- March new yuan loans jump but miss expectations
- Broad financing activity supported by bond funding
- Q1 GDP growth likely picked up, but Iran war clouds outlook
- PBOC seen with limited room to ease policy as inflation rises
BEIJING, April 13 (Reuters) - New bank lending in China jumped less than expected in March, while broad money and financing growth remained sufficient to support economic expansion, signalling the central bank is in no rush to ease policy.
China's banks extended 2.99 trillion yuan ($438 billion) in new yuan loans in March, surging from 900 billion yuan in February but missing analysts' forecasts, according to Reuters calculations based on data released by the People's Bank of China (PBOC).
Analysts polled by Reuters had expected new yuan loans would stand at 3.4 trillion yuan last month.

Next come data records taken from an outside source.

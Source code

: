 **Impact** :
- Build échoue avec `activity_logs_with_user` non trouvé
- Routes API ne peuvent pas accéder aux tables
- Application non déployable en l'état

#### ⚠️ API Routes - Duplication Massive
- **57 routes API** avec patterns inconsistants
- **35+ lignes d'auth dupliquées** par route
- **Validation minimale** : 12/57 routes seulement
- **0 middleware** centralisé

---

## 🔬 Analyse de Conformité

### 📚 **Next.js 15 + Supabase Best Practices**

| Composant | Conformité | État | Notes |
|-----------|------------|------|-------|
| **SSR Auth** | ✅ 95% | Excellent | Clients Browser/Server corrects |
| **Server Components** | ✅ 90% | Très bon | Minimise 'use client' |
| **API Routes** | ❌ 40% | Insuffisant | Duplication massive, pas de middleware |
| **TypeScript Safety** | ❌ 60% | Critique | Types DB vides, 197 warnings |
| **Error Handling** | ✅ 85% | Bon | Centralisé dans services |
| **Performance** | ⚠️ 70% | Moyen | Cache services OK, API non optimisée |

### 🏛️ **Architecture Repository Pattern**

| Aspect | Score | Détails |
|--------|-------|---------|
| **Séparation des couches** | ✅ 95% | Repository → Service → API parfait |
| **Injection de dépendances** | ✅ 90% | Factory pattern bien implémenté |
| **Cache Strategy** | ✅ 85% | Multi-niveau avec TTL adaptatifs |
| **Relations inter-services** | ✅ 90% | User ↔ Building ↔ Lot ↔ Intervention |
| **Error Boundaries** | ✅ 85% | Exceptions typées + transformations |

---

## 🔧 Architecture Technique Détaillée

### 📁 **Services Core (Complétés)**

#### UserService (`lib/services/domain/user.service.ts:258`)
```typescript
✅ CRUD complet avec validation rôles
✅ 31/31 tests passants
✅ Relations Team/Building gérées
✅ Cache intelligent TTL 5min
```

China’s overall financing activity remained resilient, underpinned by continued strength in bond‑related funding, said Zhou Hao, a Hong Kong‑based analyst at Guotai Haitong Securities.
"While improving macro momentum may push back the timeline for further monetary easing compared with earlier expectations, the broader direction and intensity of monetary and fiscal support are still likely to remain in place," Zhou said.

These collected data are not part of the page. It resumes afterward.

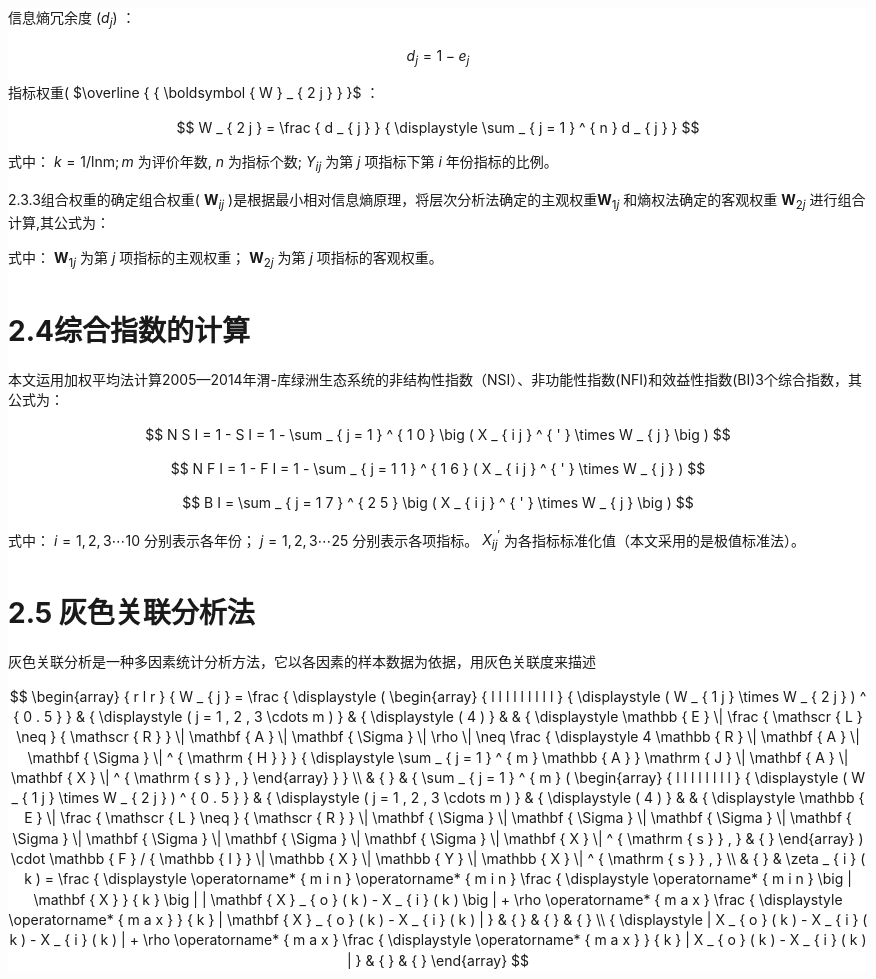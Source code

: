 信息熵冗余度 $( d _ { j } )$ ：

$$
d _ { j } = 1 - e _ { j }
$$

指标权重( $\overline { { \boldsymbol { W } _ { 2 j } } }$ ：

$$
W _ { 2 j } = \frac { d _ { j } } { \displaystyle \sum _ { j = 1 } ^ { n } d _ { j } }
$$

式中： $k = 1 / \mathrm { l n m } ; m$ 为评价年数, $n$ 为指标个数; $Y _ { i j }$ 为第 $j$ 项指标下第 $i$ 年份指标的比例。

2.3.3组合权重的确定组合权重( $\boldsymbol { W } _ { i j }$ )是根据最小相对信息熵原理，将层次分析法确定的主观权重$\boldsymbol { W } _ { 1 j }$ 和熵权法确定的客观权重 $\boldsymbol { W } _ { 2 j }$ 进行组合计算,其公式为：

式中： $\boldsymbol { W } _ { 1 j }$ 为第 $j$ 项指标的主观权重； $\boldsymbol { W } _ { 2 j }$ 为第 $j$ 项指标的客观权重。

# 2.4综合指数的计算

本文运用加权平均法计算2005—2014年渭-库绿洲生态系统的非结构性指数（NSI）、非功能性指数(NFI)和效益性指数(BI)3个综合指数，其公式为：

$$
N S I = 1 - S I = 1 - \sum _ { j = 1 } ^ { 1 0 } \big ( X _ { i j } ^ { ' } \times W _ { j } \big )
$$

$$
N F I = 1 - F I = 1 - \sum _ { j = 1 1 } ^ { 1 6 } ( X _ { i j } ^ { ' } \times W _ { j } )
$$

$$
B I = \sum _ { j = 1 7 } ^ { 2 5 } \big ( X _ { i j } ^ { ' } \times W _ { j } \big )
$$

式中： $i = 1 , 2 , 3 \cdots 1 0$ 分别表示各年份； $j = 1 , 2 , 3 \cdots 2 5$ 分别表示各项指标。 $X _ { i j } ^ { ' }$ 为各指标标准化值（本文采用的是极值标准法）。

# 2.5 灰色关联分析法

灰色关联分析是一种多因素统计分析方法，它以各因素的样本数据为依据，用灰色关联度来描述

$$
\begin{array} { r l r }   { W _ { j } = \frac { \displaystyle ( \begin{array} { l l l l l l l l l } { \displaystyle ( W _ { 1 j } \times W _ { 2 j } ) ^ { 0 . 5 } } & { \displaystyle ( j = 1 , 2 , 3 \cdots m ) } & { \displaystyle ( 4 ) } & & { \displaystyle \mathbb { E } \| \frac { \mathscr { L } \neq } { \mathscr { R } } \| \mathbf { A } \| \mathbf { \Sigma } \| \rho \| \neq \frac { \displaystyle 4 \mathbb { R } \| \mathbf { A } \| \mathbf { \Sigma } \| ^ { \mathrm { H } } } { \displaystyle \sum _ { j = 1 } ^ { m } \mathbb { A } } \mathrm { J } \| \mathbf { A } \| \mathbf { X } \| ^ { \mathrm { s } } , } \end{array} } } \\ & { } & { \sum _ { j = 1 } ^ { m } ( \begin{array} { l l l l l l l l } { \displaystyle ( W _ { 1 j } \times W _ { 2 j } ) ^ { 0 . 5 } } & { \displaystyle ( j = 1 , 2 , 3 \cdots m ) } & { \displaystyle ( 4 ) } & & { \displaystyle \mathbb { E } \| \frac { \mathscr { L } \neq } { \mathscr { R } } \| \mathbf { \Sigma } \| \mathbf { \Sigma } \| \mathbf { \Sigma } \| \mathbf { \Sigma } \| \mathbf { \Sigma } \| \mathbf { \Sigma } \| \mathbf { \Sigma } \| \mathbf { X } \| ^ { \mathrm { s } } , } & { } \end{array} ) \cdot \mathbb { F } / { \mathbb { I } } \| \mathbb { X } \| \mathbb { Y } \| \mathbb { X } \| ^ { \mathrm { s } } , } \\ & { } &  \zeta _ { i } ( k ) = \frac { \displaystyle \operatorname* { m i n } \operatorname* { m i n } \frac { \displaystyle \operatorname* { m i n } \big | \mathbf { X } } { k } \big | | \mathbf { X } _ { o } ( k ) - X _ { i } ( k )  \big |  + \rho \operatorname* { m a x } \frac { \displaystyle \operatorname* { m a x } } { k } | \mathbf { X } _ { o } ( k ) - X _ { i } ( k )  |  } & { } & { } & { } \\ { \displaystyle | X _ { o } ( k ) - X _ { i } ( k ) - X _ { i } ( k )  |  + \rho \operatorname* { m a x } \frac { \displaystyle \operatorname* { m a x } } { k } | X _ { o } ( k ) - X _ { i } ( k )  |  } & { } & { } \end{array}
$$
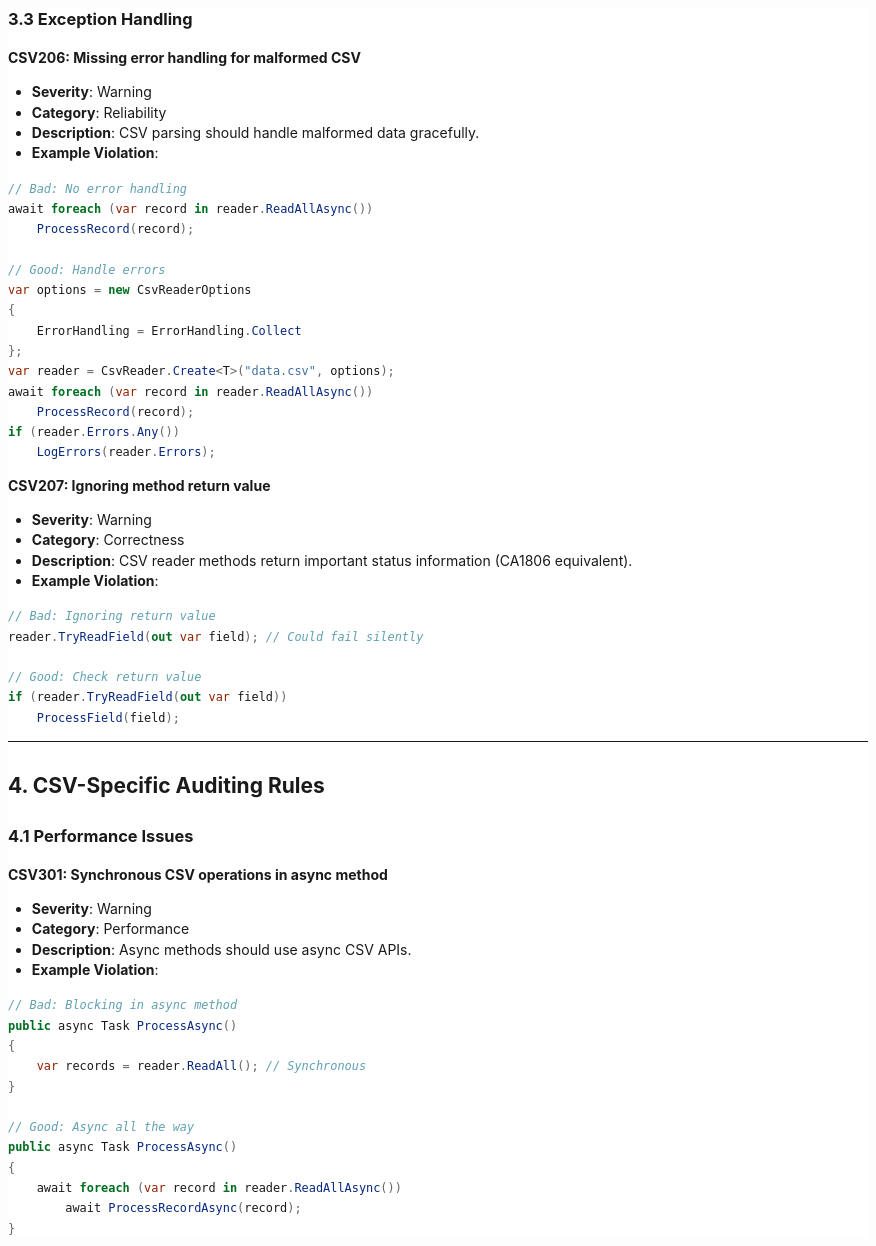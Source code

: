 ### 3.3 Exception Handling

**CSV206: Missing error handling for malformed CSV**
- **Severity**: Warning
- **Category**: Reliability
- **Description**: CSV parsing should handle malformed data gracefully.
- **Example Violation**:
```csharp
// Bad: No error handling
await foreach (var record in reader.ReadAllAsync())
    ProcessRecord(record);

// Good: Handle errors
var options = new CsvReaderOptions
{
    ErrorHandling = ErrorHandling.Collect
};
var reader = CsvReader.Create<T>("data.csv", options);
await foreach (var record in reader.ReadAllAsync())
    ProcessRecord(record);
if (reader.Errors.Any())
    LogErrors(reader.Errors);
```

**CSV207: Ignoring method return value**
- **Severity**: Warning
- **Category**: Correctness
- **Description**: CSV reader methods return important status information (CA1806 equivalent).
- **Example Violation**:
```csharp
// Bad: Ignoring return value
reader.TryReadField(out var field); // Could fail silently

// Good: Check return value
if (reader.TryReadField(out var field))
    ProcessField(field);
```

---

## 4. CSV-Specific Auditing Rules

### 4.1 Performance Issues

**CSV301: Synchronous CSV operations in async method**
- **Severity**: Warning
- **Category**: Performance
- **Description**: Async methods should use async CSV APIs.
- **Example Violation**:
```csharp
// Bad: Blocking in async method
public async Task ProcessAsync()
{
    var records = reader.ReadAll(); // Synchronous
}

// Good: Async all the way
public async Task ProcessAsync()
{
    await foreach (var record in reader.ReadAllAsync())
        await ProcessRecordAsync(record);
}
```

The PBOC does not provide monthly breakdowns. Reuters calculated the March figure based on the bank's January-March data issued on Monday, compared with the January-February figure.
Outstanding yuan loans grew 5.7% in March from a year earlier, slower than 6.0% in February. Analysts had expected 5.9% growth.
March is typically a seasonally strong month for lending, as activity rebounds after the Chinese New Year lull and banks step up loan issuance to meet quarterly targets.
Household loans, including mortgages, grew by 490.9 billion yuan in March after a 650.7 billion yuan contraction in February, while corporate loans rose to 2.66 trillion yuan from 1.49 trillion yuan, according to Reuters' calculations.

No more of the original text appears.